第12章ー8
そんなこんながあった末に8月になり、紅海に日本の使節団は進入した。
当然、オスマン帝国の役人からの誰何を、日本の使節団は受けることになったが。
「本当に色々と歴史のしがらみが生じているのですね。ほんの10年しか経っていないのに」
「はは、10代半ばの女性の言葉とは思えないな。上里松一海軍大尉が娘を可愛がるわけだ」
そう上里美子と岩畔使節団長は、こっそり会話を交わす羽目になった。
日本の使節団が、オスマン帝国に赴く。
このことは、事前にオスマン帝国に予告されていたことだった。
そして、それをオスマン帝国に予告したのは、日本の属国に転落していたアチェ王国だった。
実はアチェ王国上層部の一部は、日本の属国になった直後、オスマン帝国に救援を求めていた。
だが、幾ら当時、世界の超大国の一つと言えるオスマン帝国とはいえ、アチェ王国を日本から救援して、属国の立場から解放するのには、余りにも遠すぎた。
だから、アチェ王国からの救援要請に対し、オスマン帝国は、追って援軍を派遣するという口約束をすることで、当面はお茶を濁そうとした。
(アチェ王国が、日本とジョホール(マラッカ)王国連合軍の前に屈服したのは、1548年の話だが。
それ以前に、対ポルトガル戦争の観点から、アチェ王国とオスマン帝国は同盟を締結していた。
そして、アチェ王国に対して、オスマン帝国は武器を贈る等の具体的な支援をしていたのだ。

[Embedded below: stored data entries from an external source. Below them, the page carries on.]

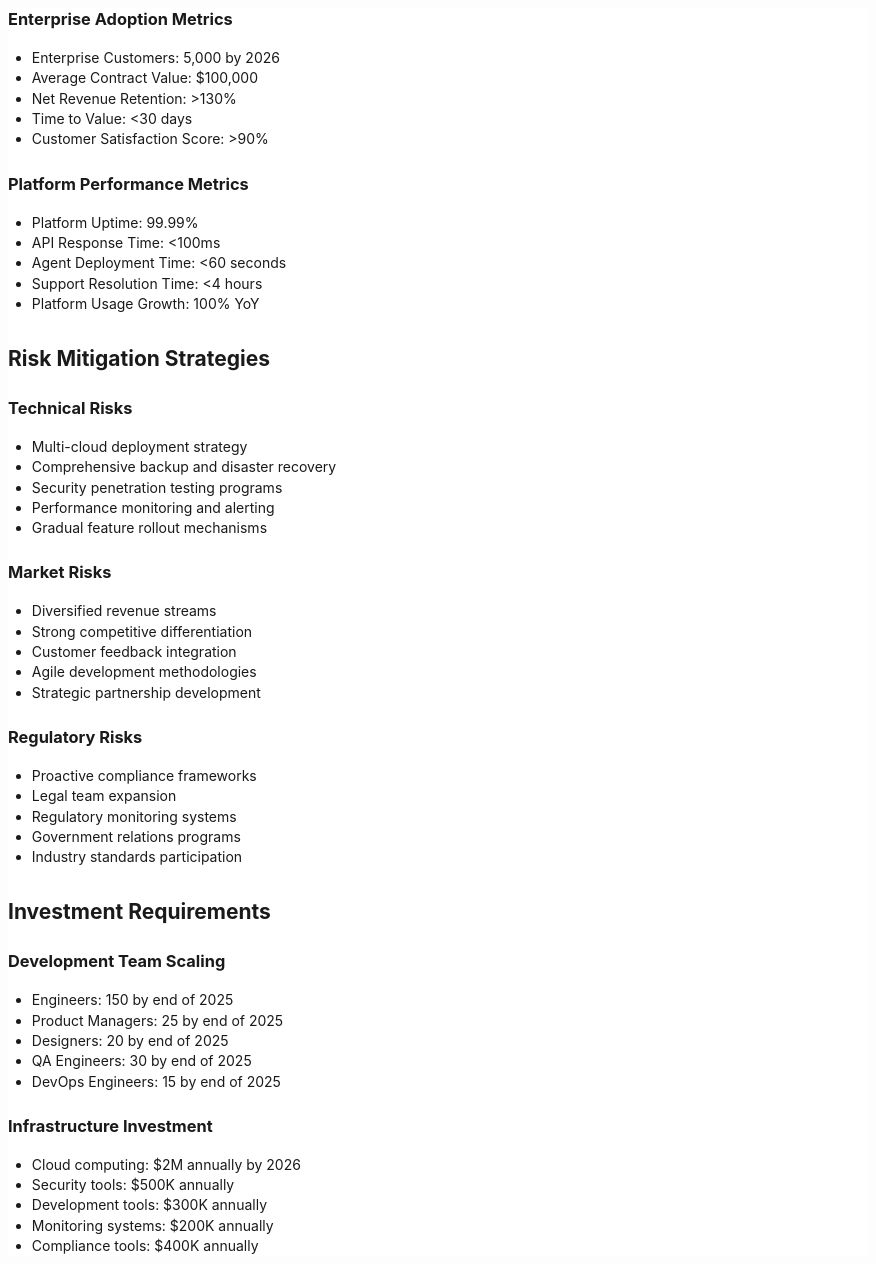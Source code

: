 ### Enterprise Adoption Metrics
- Enterprise Customers: 5,000 by 2026
- Average Contract Value: $100,000
- Net Revenue Retention: >130%
- Time to Value: <30 days
- Customer Satisfaction Score: >90%

### Platform Performance Metrics
- Platform Uptime: 99.99%
- API Response Time: <100ms
- Agent Deployment Time: <60 seconds
- Support Resolution Time: <4 hours
- Platform Usage Growth: 100% YoY

## Risk Mitigation Strategies

### Technical Risks
- Multi-cloud deployment strategy
- Comprehensive backup and disaster recovery
- Security penetration testing programs
- Performance monitoring and alerting
- Gradual feature rollout mechanisms

### Market Risks
- Diversified revenue streams
- Strong competitive differentiation
- Customer feedback integration
- Agile development methodologies
- Strategic partnership development

### Regulatory Risks
- Proactive compliance frameworks
- Legal team expansion
- Regulatory monitoring systems
- Government relations programs
- Industry standards participation

## Investment Requirements

### Development Team Scaling
- Engineers: 150 by end of 2025
- Product Managers: 25 by end of 2025
- Designers: 20 by end of 2025
- QA Engineers: 30 by end of 2025
- DevOps Engineers: 15 by end of 2025

### Infrastructure Investment
- Cloud computing: $2M annually by 2026
- Security tools: $500K annually
- Development tools: $300K annually
- Monitoring systems: $200K annually
- Compliance tools: $400K annually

だが、日本の急襲の前に、オスマン帝国がアチェ王国を支援する時間等の余裕はなく、アチェ王国は日本の属国にならざるを得なかった。
とはいえ、その誼を頼りに、アチェ王国上層部の一部は、オスマン帝国への救援を依頼した)
そして、オスマン帝国がお茶を濁している間に、ポルトガルはインド方面の兵力を投入して、マラッカ奪還を何度か試みたが、その度に、日本とマラッカ王国の連合軍の前に、ポルトガル軍は殲滅される事態が起きてしまった。
これを、アチェ王国上層部は間近に見せつけられてしまった。
こうなると、かつてアチェ王国上層部の一部が行ったオスマン帝国への救援依頼は、日本に対する裏切り行為として、自分の首を絞めるのでは、という危惧をアチェ王国上層部に高めることになった。
それ故に。
日本が打診したオスマン帝国との同盟締結にアチェ王国は尽力してほしい、という依頼に対して、アチェ王国上層部は、積極的に取り組むことになった。

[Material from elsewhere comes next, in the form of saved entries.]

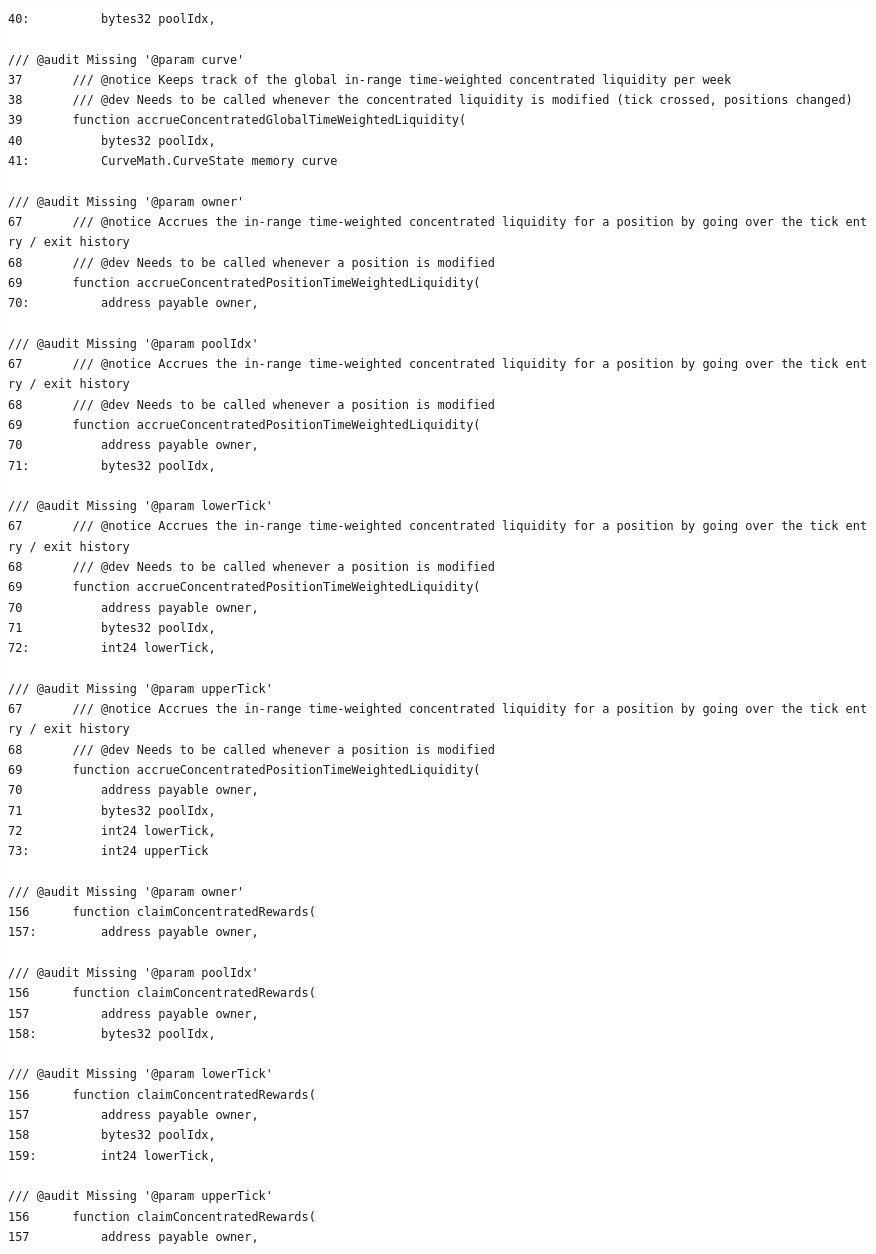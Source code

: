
 ```solidity
40:          bytes32 poolIdx,

/// @audit Missing '@param curve'
37       /// @notice Keeps track of the global in-range time-weighted concentrated liquidity per week
38       /// @dev Needs to be called whenever the concentrated liquidity is modified (tick crossed, positions changed)
39       function accrueConcentratedGlobalTimeWeightedLiquidity(
40           bytes32 poolIdx,
41:          CurveMath.CurveState memory curve

/// @audit Missing '@param owner'
67       /// @notice Accrues the in-range time-weighted concentrated liquidity for a position by going over the tick entry / exit history
68       /// @dev Needs to be called whenever a position is modified
69       function accrueConcentratedPositionTimeWeightedLiquidity(
70:          address payable owner,

/// @audit Missing '@param poolIdx'
67       /// @notice Accrues the in-range time-weighted concentrated liquidity for a position by going over the tick entry / exit history
68       /// @dev Needs to be called whenever a position is modified
69       function accrueConcentratedPositionTimeWeightedLiquidity(
70           address payable owner,
71:          bytes32 poolIdx,

/// @audit Missing '@param lowerTick'
67       /// @notice Accrues the in-range time-weighted concentrated liquidity for a position by going over the tick entry / exit history
68       /// @dev Needs to be called whenever a position is modified
69       function accrueConcentratedPositionTimeWeightedLiquidity(
70           address payable owner,
71           bytes32 poolIdx,
72:          int24 lowerTick,

/// @audit Missing '@param upperTick'
67       /// @notice Accrues the in-range time-weighted concentrated liquidity for a position by going over the tick entry / exit history
68       /// @dev Needs to be called whenever a position is modified
69       function accrueConcentratedPositionTimeWeightedLiquidity(
70           address payable owner,
71           bytes32 poolIdx,
72           int24 lowerTick,
73:          int24 upperTick

/// @audit Missing '@param owner'
156      function claimConcentratedRewards(
157:         address payable owner,

/// @audit Missing '@param poolIdx'
156      function claimConcentratedRewards(
157          address payable owner,
158:         bytes32 poolIdx,

/// @audit Missing '@param lowerTick'
156      function claimConcentratedRewards(
157          address payable owner,
158          bytes32 poolIdx,
159:         int24 lowerTick,

/// @audit Missing '@param upperTick'
156      function claimConcentratedRewards(
157          address payable owner,
```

それで、かつての日本に対する裏切り行為を帳消しにしてもらおうと考えたのだ。
(なお、日本側はアチェ王国上層部の一部の裏切り行為を把握しておらず、この半ば自首してきたことについて、好意的な対処をすることになった)
だから。
オスマン帝国は、半ば目を白黒させる羽目になった。
最初は、アチェ王国から自国を解放してほしい、という救援依頼があったのに、いきなり、救援は不要であり、日本と同盟を結んで欲しい、という依頼を受ける羽目になったのである。

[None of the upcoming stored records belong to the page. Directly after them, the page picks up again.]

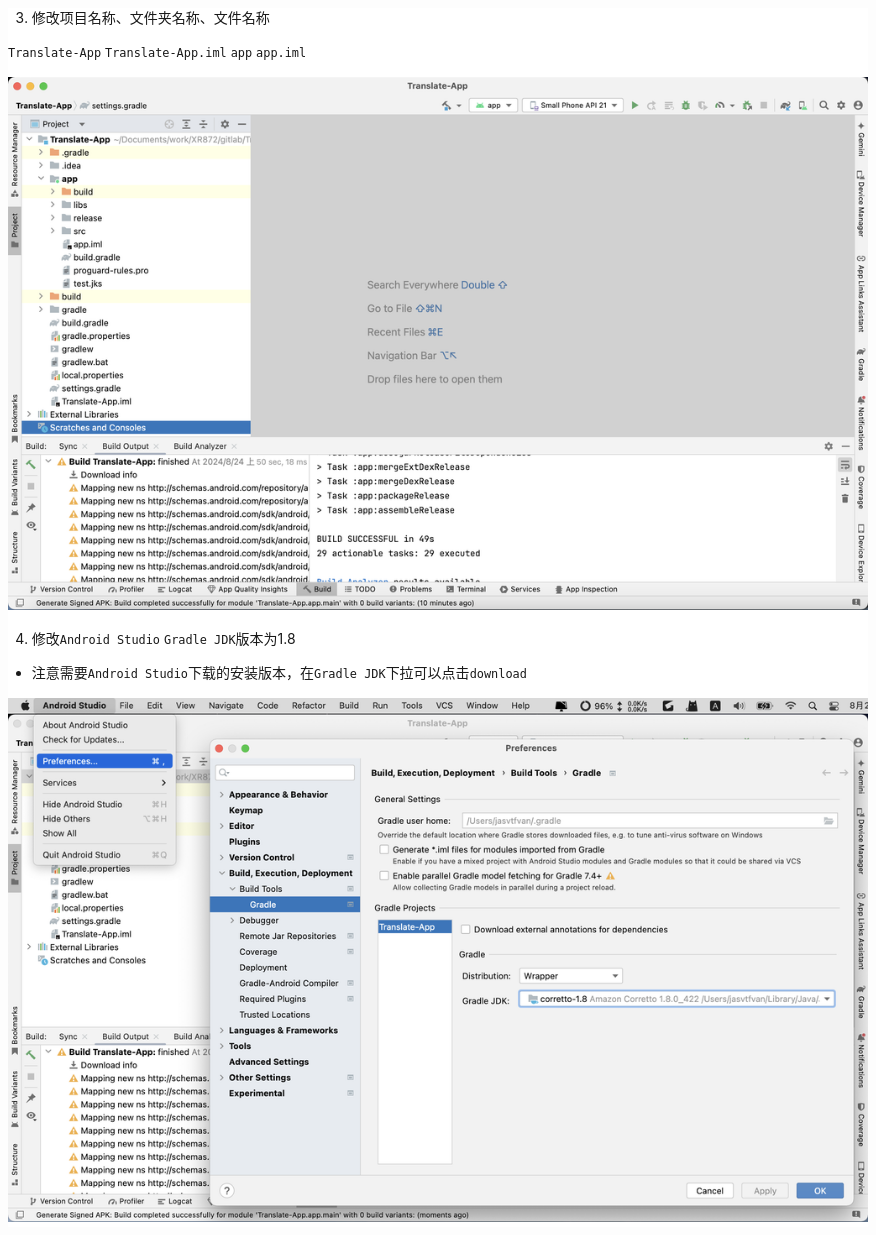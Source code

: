3. 修改项目名称、文件夹名称、文件名称

`Translate-App` `Translate-App.iml` `app` `app.iml`

![项目名称](./images/folder-file-name.png)

4. 修改`Android Studio` `Gradle JDK`版本为1.8

* 注意需要`Android Studio`下载的安装版本，在`Gradle JDK`下拉可以点击`download`

![SDK版本](./images/android-studio-sdk-version.png)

とはいえ、実際問題としてアチェ王国まで兵を送ることは、幾ら超大国のオスマン帝国とはいえ、中々に難しい話になる。
そのために、アチェ王国の依頼を受け入れ、日本との同盟締結を検討するという態度を、オスマン帝国は取ることにした。
だが、一応はオスマン帝国の同盟国であるアチェ王国を日本は攻めて、更に属国にしている以上、オスマン帝国は、他の属国に対する体面もあり、それを非難せざるを得ない。
そういったことから、オスマン帝国の外交官は、日本を非難した上で、首都まで日本の使節団を案内することになった。
岩畔使節団長はよくあることと平然とし、美子も割り切ったが。
他の使節団の面々はいきなり肝を冷やす事態が起きたのだ。